*Brief*: Could you repeat all of the entries exactly, leaving out any pictures?

*Document images with source code*:
☆ ☆ ☆ ☆ ☆

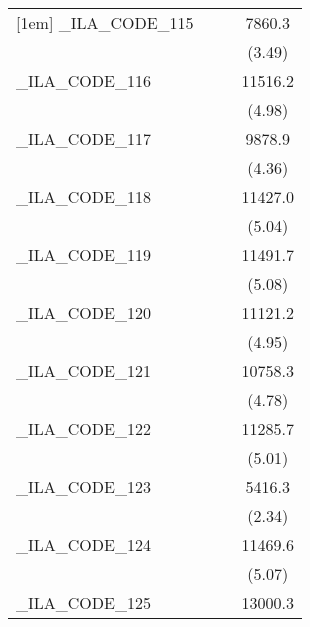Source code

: {\begin{tabular}{l*{3}{c}}
[1em]
\_ILA\_CODE\_115&                     &                     &      7860.3\sym{***}\\
            &                     &                     &      (3.49)         \\
[1em]
\_ILA\_CODE\_116&                     &                     &     11516.2\sym{***}\\
            &                     &                     &      (4.98)         \\
[1em]
\_ILA\_CODE\_117&                     &                     &      9878.9\sym{***}\\
            &                     &                     &      (4.36)         \\
[1em]
\_ILA\_CODE\_118&                     &                     &     11427.0\sym{***}\\
            &                     &                     &      (5.04)         \\
[1em]
\_ILA\_CODE\_119&                     &                     &     11491.7\sym{***}\\
            &                     &                     &      (5.08)         \\
[1em]
\_ILA\_CODE\_120&                     &                     &     11121.2\sym{***}\\
            &                     &                     &      (4.95)         \\
[1em]
\_ILA\_CODE\_121&                     &                     &     10758.3\sym{***}\\
            &                     &                     &      (4.78)         \\
[1em]
\_ILA\_CODE\_122&                     &                     &     11285.7\sym{***}\\
            &                     &                     &      (5.01)         \\
[1em]
\_ILA\_CODE\_123&                     &                     &      5416.3\sym{*}  \\
            &                     &                     &      (2.34)         \\
[1em]
\_ILA\_CODE\_124&                     &                     &     11469.6\sym{***}\\
            &                     &                     &      (5.07)         \\
[1em]
\_ILA\_CODE\_125&                     &                     &     13000.3\sym{***}\\

\end{tabular}}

☆ ☆ ☆ ☆ ☆

*Answer to this exercise*:
Source code

: {\begin{tabular}{l*{3}{c}}
[1em]
\_ILA\_CODE\_115&                     &                     &      7860.3\sym{***}\\
            &                     &                     &      (3.49)         \\
[1em]
\_ILA\_CODE\_116&                     &                     &     11516.2\sym{***}\\
            &                     &                     &      (4.98)         \\
[1em]
\_ILA\_CODE\_117&                     &                     &      9878.9\sym{***}\\
            &                     &                     &      (4.36)         \\
[1em]
\_ILA\_CODE\_118&                     &                     &     11427.0\sym{***}\\
            &                     &                     &      (5.04)         \\
[1em]
\_ILA\_CODE\_119&                     &                     &     11491.7\sym{***}\\
            &                     &                     &      (5.08)         \\
[1em]
\_ILA\_CODE\_120&                     &                     &     11121.2\sym{***}\\
            &                     &                     &      (4.95)         \\
[1em]
\_ILA\_CODE\_121&                     &                     &     10758.3\sym{***}\\
            &                     &                     &      (4.78)         \\
[1em]
\_ILA\_CODE\_122&                     &                     &     11285.7\sym{***}\\
            &                     &                     &      (5.01)         \\
[1em]
\_ILA\_CODE\_123&                     &                     &      5416.3\sym{*}  \\
            &                     &                     &      (2.34)         \\
[1em]
\_ILA\_CODE\_124&                     &                     &     11469.6\sym{***}\\
            &                     &                     &      (5.07)         \\
[1em]
\_ILA\_CODE\_125&                     &                     &     13000.3\sym{***}\\

\end{tabular}}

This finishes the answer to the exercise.